>>>>>

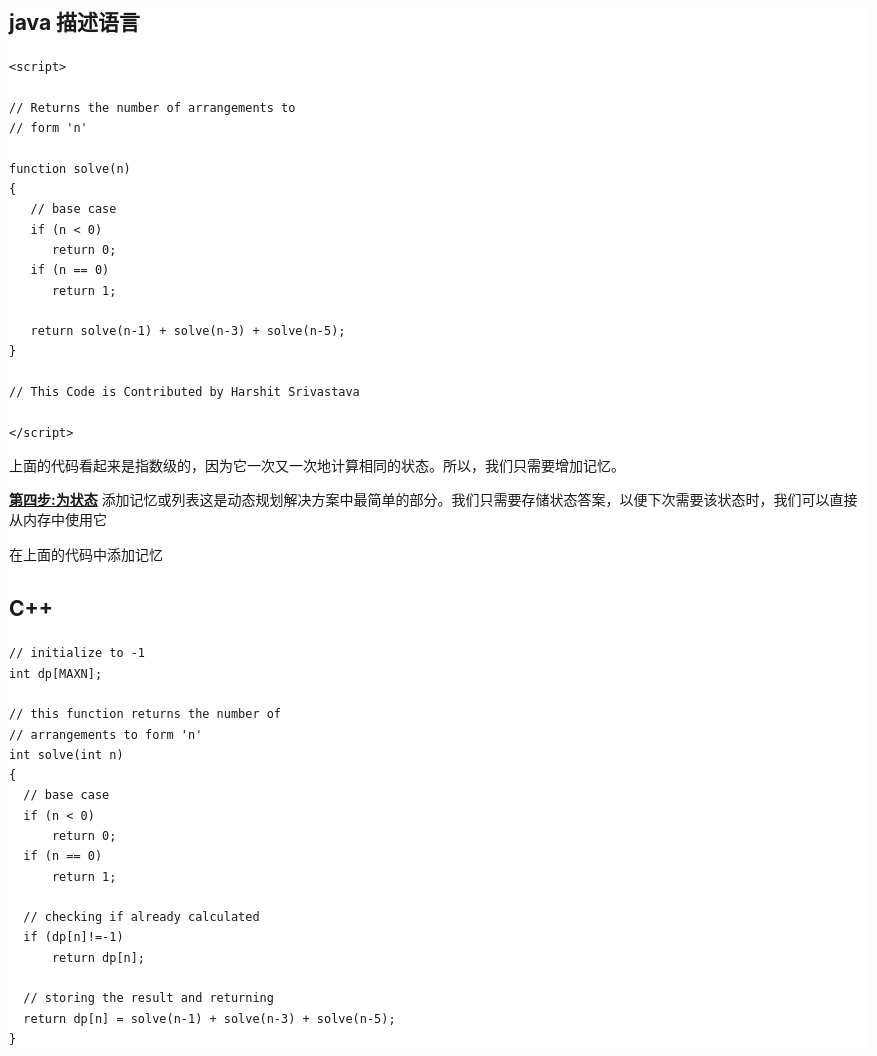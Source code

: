 ## java 描述语言

```
<script>

// Returns the number of arrangements to
// form 'n'

function solve(n)
{
   // base case
   if (n < 0)
      return 0;
   if (n == 0) 
      return 1; 

   return solve(n-1) + solve(n-3) + solve(n-5);
}   

// This Code is Contributed by Harshit Srivastava

</script>
```

上面的代码看起来是指数级的，因为它一次又一次地计算相同的状态。所以，我们只需要增加记忆。

**<u>第四步:为状态</u>**
添加记忆或列表这是动态规划解决方案中最简单的部分。我们只需要存储状态答案，以便下次需要该状态时，我们可以直接从内存中使用它

在上面的代码中添加记忆

## C++

```
// initialize to -1
int dp[MAXN];

// this function returns the number of
// arrangements to form 'n'
int solve(int n)
{
  // base case
  if (n < 0) 
      return 0;
  if (n == 0)
      return 1;

  // checking if already calculated
  if (dp[n]!=-1)
      return dp[n];

  // storing the result and returning
  return dp[n] = solve(n-1) + solve(n-3) + solve(n-5);
}
```

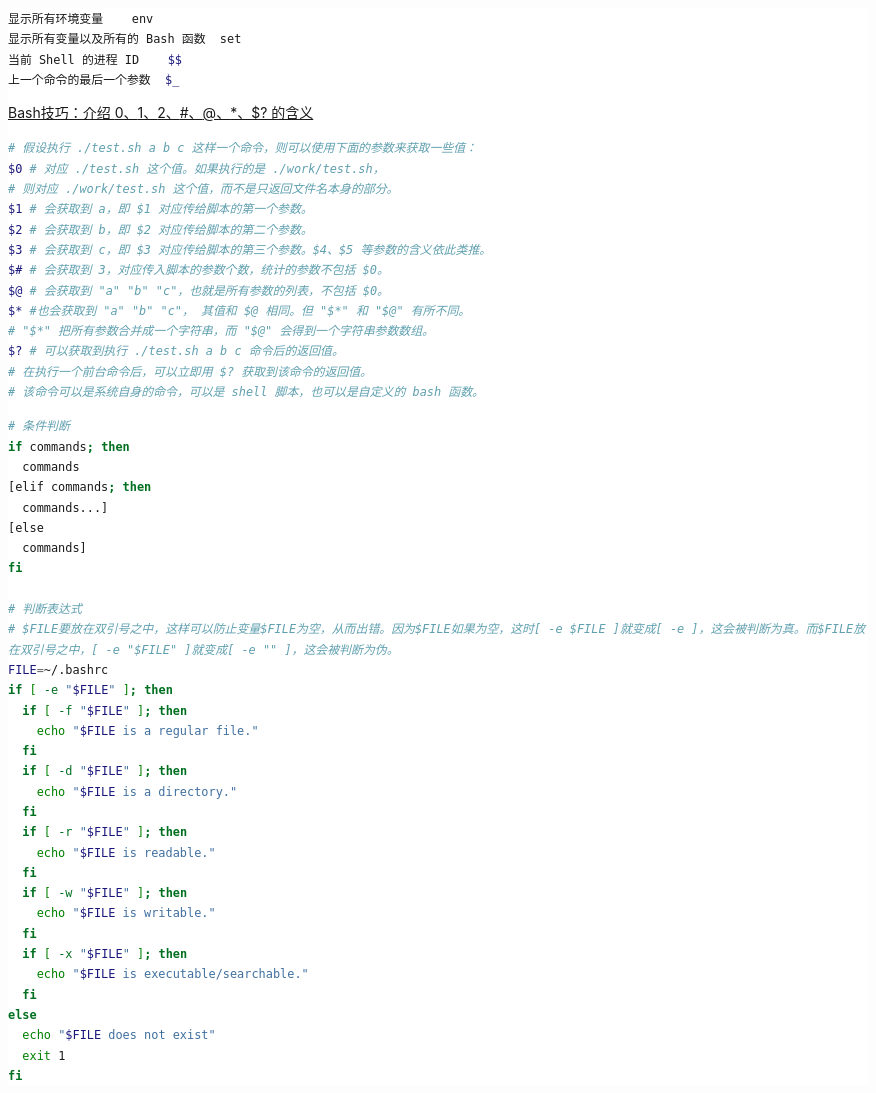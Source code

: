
 ```bash
显示所有环境变量    env
显示所有变量以及所有的 Bash 函数  set
当前 Shell 的进程 ID    $$
上一个命令的最后一个参数  $_
```

[Bash技巧：介绍 $0、$1、$2、$#、$@、$*、$? 的含义](https://segmentfault.com/a/1190000021435389)
```bash
# 假设执行 ./test.sh a b c 这样一个命令，则可以使用下面的参数来获取一些值：
$0 # 对应 ./test.sh 这个值。如果执行的是 ./work/test.sh，
# 则对应 ./work/test.sh 这个值，而不是只返回文件名本身的部分。
$1 # 会获取到 a，即 $1 对应传给脚本的第一个参数。
$2 # 会获取到 b，即 $2 对应传给脚本的第二个参数。
$3 # 会获取到 c，即 $3 对应传给脚本的第三个参数。$4、$5 等参数的含义依此类推。
$# # 会获取到 3，对应传入脚本的参数个数，统计的参数不包括 $0。
$@ # 会获取到 "a" "b" "c"，也就是所有参数的列表，不包括 $0。
$* #也会获取到 "a" "b" "c"， 其值和 $@ 相同。但 "$*" 和 "$@" 有所不同。
# "$*" 把所有参数合并成一个字符串，而 "$@" 会得到一个字符串参数数组。
$? # 可以获取到执行 ./test.sh a b c 命令后的返回值。
# 在执行一个前台命令后，可以立即用 $? 获取到该命令的返回值。
# 该命令可以是系统自身的命令，可以是 shell 脚本，也可以是自定义的 bash 函数。
```

```bash
# 条件判断
if commands; then
  commands
[elif commands; then
  commands...]
[else
  commands]
fi

# 判断表达式
# $FILE要放在双引号之中，这样可以防止变量$FILE为空，从而出错。因为$FILE如果为空，这时[ -e $FILE ]就变成[ -e ]，这会被判断为真。而$FILE放在双引号之中，[ -e "$FILE" ]就变成[ -e "" ]，这会被判断为伪。
FILE=~/.bashrc
if [ -e "$FILE" ]; then
  if [ -f "$FILE" ]; then
    echo "$FILE is a regular file."
  fi
  if [ -d "$FILE" ]; then
    echo "$FILE is a directory."
  fi
  if [ -r "$FILE" ]; then
    echo "$FILE is readable."
  fi
  if [ -w "$FILE" ]; then
    echo "$FILE is writable."
  fi
  if [ -x "$FILE" ]; then
    echo "$FILE is executable/searchable."
  fi
else
  echo "$FILE does not exist"
  exit 1
fi
```
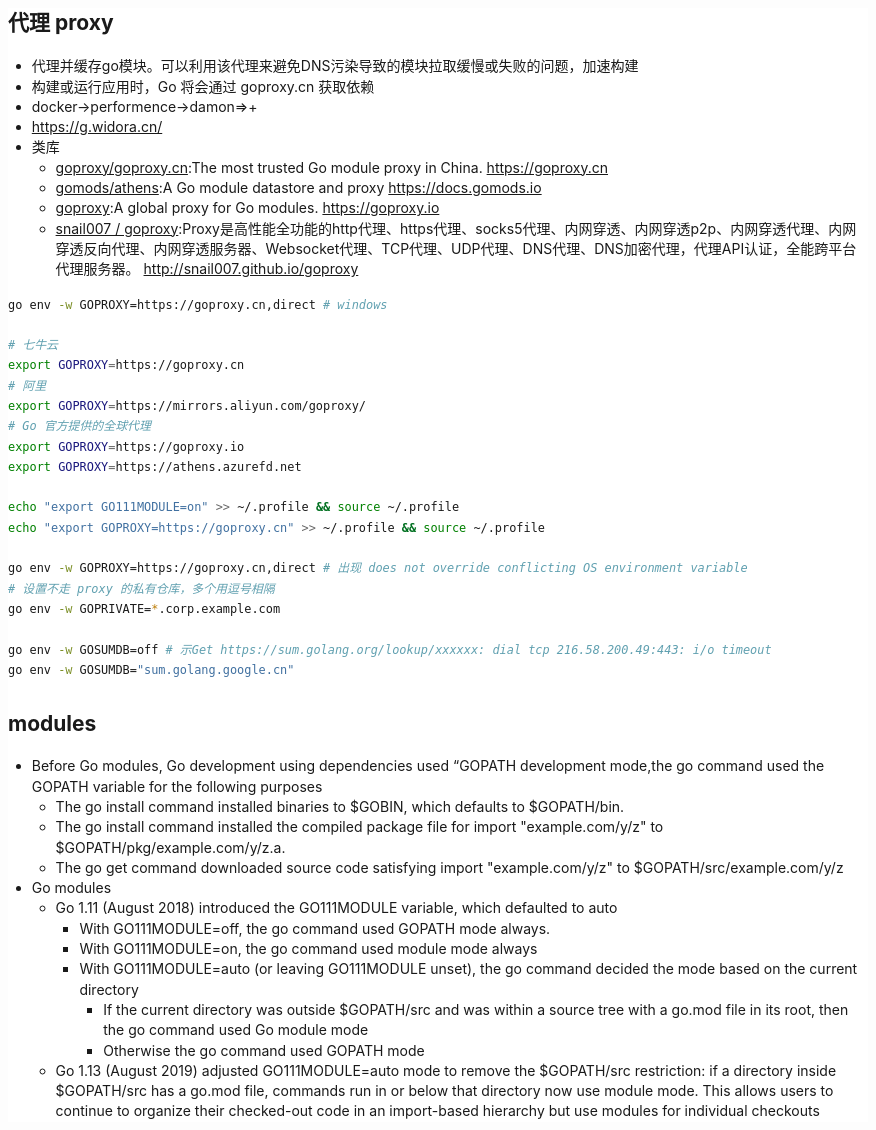 ## 代理 proxy

* 代理并缓存go模块。可以利用该代理来避免DNS污染导致的模块拉取缓慢或失败的问题，加速构建
* 构建或运行应用时，Go 将会通过 goproxy.cn 获取依赖
* docker->performence->damon=>+
* <https://g.widora.cn/>
* 类库
  - [goproxy/goproxy.cn](https://github.com/goproxy/goproxy.cn):The most trusted Go module proxy in China. <https://goproxy.cn>
  - [gomods/athens](https://github.com/gomods/athens):A Go module datastore and proxy <https://docs.gomods.io>
  - [goproxy](https://github.com/goproxyio/goproxy):A global proxy for Go modules. <https://goproxy.io>
  - [snail007 / goproxy](https://github.com/snail007/goproxy):Proxy是高性能全功能的http代理、https代理、socks5代理、内网穿透、内网穿透p2p、内网穿透代理、内网穿透反向代理、内网穿透服务器、Websocket代理、TCP代理、UDP代理、DNS代理、DNS加密代理，代理API认证，全能跨平台代理服务器。 <http://snail007.github.io/goproxy>

```sh
go env -w GOPROXY=https://goproxy.cn,direct # windows

# 七牛云
export GOPROXY=https://goproxy.cn
# 阿里
export GOPROXY=https://mirrors.aliyun.com/goproxy/
# Go 官方提供的全球代理
export GOPROXY=https://goproxy.io
export GOPROXY=https://athens.azurefd.net

echo "export GO111MODULE=on" >> ~/.profile && source ~/.profile
echo "export GOPROXY=https://goproxy.cn" >> ~/.profile && source ~/.profile

go env -w GOPROXY=https://goproxy.cn,direct # 出现 does not override conflicting OS environment variable
# 设置不走 proxy 的私有仓库，多个用逗号相隔
go env -w GOPRIVATE=*.corp.example.com

go env -w GOSUMDB=off # 示Get https://sum.golang.org/lookup/xxxxxx: dial tcp 216.58.200.49:443: i/o timeout
go env -w GOSUMDB="sum.golang.google.cn"
```

## modules

* Before Go modules, Go development using dependencies used “GOPATH development mode,the go command used the GOPATH variable for the following purposes
  - The go install command installed binaries to $GOBIN, which defaults to $GOPATH/bin.
  - The go install command installed the compiled package file for import "example.com/y/z" to $GOPATH/pkg/example.com/y/z.a.
  - The go get command downloaded source code satisfying import "example.com/y/z" to $GOPATH/src/example.com/y/z
* Go modules
  - Go 1.11 (August 2018) introduced the GO111MODULE variable, which defaulted to auto
    + With GO111MODULE=off, the go command used GOPATH mode always.
    + With GO111MODULE=on, the go command used module mode always
    + With GO111MODULE=auto (or leaving GO111MODULE unset), the go command decided the mode based on the current directory
      * If the current directory was outside $GOPATH/src and was within a source tree with a go.mod file in its root, then the go command used Go module mode
      * Otherwise the go command used GOPATH mode
  - Go 1.13 (August 2019) adjusted GO111MODULE=auto mode to remove the $GOPATH/src restriction: if a directory inside $GOPATH/src has a go.mod file, commands run in or below that directory now use module mode. This allows users to continue to organize their checked-out code in an import-based hierarchy but use modules for individual checkouts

<<<<<

Exercise prompt: If a record contains a picture, drop the picture and repeat the rest exactly.

Completed task:
Source code

: ## java 描述语言

```
<script>

// Returns the number of arrangements to
// form 'n'

function solve(n)
{
   // base case
   if (n < 0)
      return 0;
   if (n == 0) 
      return 1; 

   return solve(n-1) + solve(n-3) + solve(n-5);
}   

// This Code is Contributed by Harshit Srivastava

</script>
```

上面的代码看起来是指数级的，因为它一次又一次地计算相同的状态。所以，我们只需要增加记忆。

**<u>第四步:为状态</u>**
添加记忆或列表这是动态规划解决方案中最简单的部分。我们只需要存储状态答案，以便下次需要该状态时，我们可以直接从内存中使用它

在上面的代码中添加记忆

## C++

```
// initialize to -1
int dp[MAXN];

// this function returns the number of
// arrangements to form 'n'
int solve(int n)
{
  // base case
  if (n < 0) 
      return 0;
  if (n == 0)
      return 1;

  // checking if already calculated
  if (dp[n]!=-1)
      return dp[n];

  // storing the result and returning
  return dp[n] = solve(n-1) + solve(n-3) + solve(n-5);
}
```

Source code

:
 ```bash
显示所有环境变量    env
显示所有变量以及所有的 Bash 函数  set
当前 Shell 的进程 ID    $$
上一个命令的最后一个参数  $_
```

[Bash技巧：介绍 $0、$1、$2、$#、$@、$*、$? 的含义](https://segmentfault.com/a/1190000021435389)
```bash
# 假设执行 ./test.sh a b c 这样一个命令，则可以使用下面的参数来获取一些值：
$0 # 对应 ./test.sh 这个值。如果执行的是 ./work/test.sh，
# 则对应 ./work/test.sh 这个值，而不是只返回文件名本身的部分。
$1 # 会获取到 a，即 $1 对应传给脚本的第一个参数。
$2 # 会获取到 b，即 $2 对应传给脚本的第二个参数。
$3 # 会获取到 c，即 $3 对应传给脚本的第三个参数。$4、$5 等参数的含义依此类推。
$# # 会获取到 3，对应传入脚本的参数个数，统计的参数不包括 $0。
$@ # 会获取到 "a" "b" "c"，也就是所有参数的列表，不包括 $0。
$* #也会获取到 "a" "b" "c"， 其值和 $@ 相同。但 "$*" 和 "$@" 有所不同。
# "$*" 把所有参数合并成一个字符串，而 "$@" 会得到一个字符串参数数组。
$? # 可以获取到执行 ./test.sh a b c 命令后的返回值。
# 在执行一个前台命令后，可以立即用 $? 获取到该命令的返回值。
# 该命令可以是系统自身的命令，可以是 shell 脚本，也可以是自定义的 bash 函数。
```

```bash
# 条件判断
if commands; then
  commands
[elif commands; then
  commands...]
[else
  commands]
fi

# 判断表达式
# $FILE要放在双引号之中，这样可以防止变量$FILE为空，从而出错。因为$FILE如果为空，这时[ -e $FILE ]就变成[ -e ]，这会被判断为真。而$FILE放在双引号之中，[ -e "$FILE" ]就变成[ -e "" ]，这会被判断为伪。
FILE=~/.bashrc
if [ -e "$FILE" ]; then
  if [ -f "$FILE" ]; then
    echo "$FILE is a regular file."
  fi
  if [ -d "$FILE" ]; then
    echo "$FILE is a directory."
  fi
  if [ -r "$FILE" ]; then
    echo "$FILE is readable."
  fi
  if [ -w "$FILE" ]; then
    echo "$FILE is writable."
  fi
  if [ -x "$FILE" ]; then
    echo "$FILE is executable/searchable."
  fi
else
  echo "$FILE does not exist"
  exit 1
fi
```
 ## 代理 proxy

* 代理并缓存go模块。可以利用该代理来避免DNS污染导致的模块拉取缓慢或失败的问题，加速构建
* 构建或运行应用时，Go 将会通过 goproxy.cn 获取依赖
* docker->performence->damon=>+
* <https://g.widora.cn/>
* 类库
  - [goproxy/goproxy.cn](https://github.com/goproxy/goproxy.cn):The most trusted Go module proxy in China. <https://goproxy.cn>
  - [gomods/athens](https://github.com/gomods/athens):A Go module datastore and proxy <https://docs.gomods.io>
  - [goproxy](https://github.com/goproxyio/goproxy):A global proxy for Go modules. <https://goproxy.io>
  - [snail007 / goproxy](https://github.com/snail007/goproxy):Proxy是高性能全功能的http代理、https代理、socks5代理、内网穿透、内网穿透p2p、内网穿透代理、内网穿透反向代理、内网穿透服务器、Websocket代理、TCP代理、UDP代理、DNS代理、DNS加密代理，代理API认证，全能跨平台代理服务器。 <http://snail007.github.io/goproxy>

```sh
go env -w GOPROXY=https://goproxy.cn,direct # windows

# 七牛云
export GOPROXY=https://goproxy.cn
# 阿里
export GOPROXY=https://mirrors.aliyun.com/goproxy/
# Go 官方提供的全球代理
export GOPROXY=https://goproxy.io
export GOPROXY=https://athens.azurefd.net

echo "export GO111MODULE=on" >> ~/.profile && source ~/.profile
echo "export GOPROXY=https://goproxy.cn" >> ~/.profile && source ~/.profile

go env -w GOPROXY=https://goproxy.cn,direct # 出现 does not override conflicting OS environment variable
# 设置不走 proxy 的私有仓库，多个用逗号相隔
go env -w GOPRIVATE=*.corp.example.com

go env -w GOSUMDB=off # 示Get https://sum.golang.org/lookup/xxxxxx: dial tcp 216.58.200.49:443: i/o timeout
go env -w GOSUMDB="sum.golang.google.cn"
```

## modules

* Before Go modules, Go development using dependencies used “GOPATH development mode,the go command used the GOPATH variable for the following purposes
  - The go install command installed binaries to $GOBIN, which defaults to $GOPATH/bin.
  - The go install command installed the compiled package file for import "example.com/y/z" to $GOPATH/pkg/example.com/y/z.a.
  - The go get command downloaded source code satisfying import "example.com/y/z" to $GOPATH/src/example.com/y/z
* Go modules
  - Go 1.11 (August 2018) introduced the GO111MODULE variable, which defaulted to auto
    + With GO111MODULE=off, the go command used GOPATH mode always.
    + With GO111MODULE=on, the go command used module mode always
    + With GO111MODULE=auto (or leaving GO111MODULE unset), the go command decided the mode based on the current directory
      * If the current directory was outside $GOPATH/src and was within a source tree with a go.mod file in its root, then the go command used Go module mode
      * Otherwise the go command used GOPATH mode
  - Go 1.13 (August 2019) adjusted GO111MODULE=auto mode to remove the $GOPATH/src restriction: if a directory inside $GOPATH/src has a go.mod file, commands run in or below that directory now use module mode. This allows users to continue to organize their checked-out code in an import-based hierarchy but use modules for individual checkouts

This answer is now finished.